In Paris, Adam Kimmel, while not mining the mountains specifically, showed a ‘Twin Peaks’-flavored collection that managed to tap into the particular creepiness of the slopeside Pacific Northwest -- towering redwoods, Bigfoot sightings and mysteries revealed in the snowmelt. By New York, the references had become more explicit; N. Hoolywood’s collection, inspired by the late 19th-century and early 20th-century climbers who tried to scale Half Dome, included ice axes and climbing ropes accessorizing safari jackets, tweed and khaki knee pants and topped off with Tyrolean hats.

The Remade in Switzerland Christopher Raeburn for Victorinox capsule collection, which debuted during New York Fashion Week, may have taken its inspiration from an Army surplus horseshoe nail (which, come to think of it, kind of looks like a miniature mountain-climbing piton), but pieces like the thick, wool Swiss army blankets repurposed into scarves and the parkas that roll up like sleeping bags felt like just the kind of clothes the Swiss army might actually use while staging an assault on the Matterhorn.
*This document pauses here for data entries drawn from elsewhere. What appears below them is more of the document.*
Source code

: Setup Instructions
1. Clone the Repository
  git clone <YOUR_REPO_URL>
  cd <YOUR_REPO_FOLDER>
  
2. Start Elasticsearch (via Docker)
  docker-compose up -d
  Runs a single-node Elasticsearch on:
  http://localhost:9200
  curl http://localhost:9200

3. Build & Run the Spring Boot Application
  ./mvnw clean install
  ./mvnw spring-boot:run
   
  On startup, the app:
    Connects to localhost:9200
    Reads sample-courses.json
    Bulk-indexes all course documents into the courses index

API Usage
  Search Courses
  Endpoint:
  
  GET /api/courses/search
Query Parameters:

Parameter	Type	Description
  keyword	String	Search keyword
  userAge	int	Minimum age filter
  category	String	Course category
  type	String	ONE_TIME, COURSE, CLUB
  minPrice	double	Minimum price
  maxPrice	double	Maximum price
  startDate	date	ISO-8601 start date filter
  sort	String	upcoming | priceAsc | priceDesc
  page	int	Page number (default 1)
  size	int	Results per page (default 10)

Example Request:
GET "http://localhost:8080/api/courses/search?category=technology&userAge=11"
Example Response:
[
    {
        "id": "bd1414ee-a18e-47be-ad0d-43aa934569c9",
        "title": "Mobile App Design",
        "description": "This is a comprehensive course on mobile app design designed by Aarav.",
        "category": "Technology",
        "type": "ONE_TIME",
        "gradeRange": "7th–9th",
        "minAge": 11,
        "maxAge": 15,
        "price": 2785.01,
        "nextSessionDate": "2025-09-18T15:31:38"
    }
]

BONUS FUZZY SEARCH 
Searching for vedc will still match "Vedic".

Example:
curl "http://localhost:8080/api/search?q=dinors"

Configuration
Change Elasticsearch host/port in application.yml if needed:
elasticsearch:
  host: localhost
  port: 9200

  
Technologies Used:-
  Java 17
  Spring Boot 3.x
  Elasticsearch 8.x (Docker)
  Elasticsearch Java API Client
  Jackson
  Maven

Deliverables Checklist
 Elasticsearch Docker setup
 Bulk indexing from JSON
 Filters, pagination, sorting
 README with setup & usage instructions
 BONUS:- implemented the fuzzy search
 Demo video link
Timo Weiland’s homage to British colonial life -- a collection that included men’s and women’s clothes -- interspersed the naval-influenced flare legs and peacoats with an abstract design inspired by the snow-covered desert landscape and the animals of the Himalayan range.

The Gant by Michael Bastian men’s and women’s collection did explicitly reference the mountains -- the Green Mountains of Vermont -- in a humorous cold-weather collection that was loosely based on the idea of a cross-country ski gang called the Green Mountain Avengers.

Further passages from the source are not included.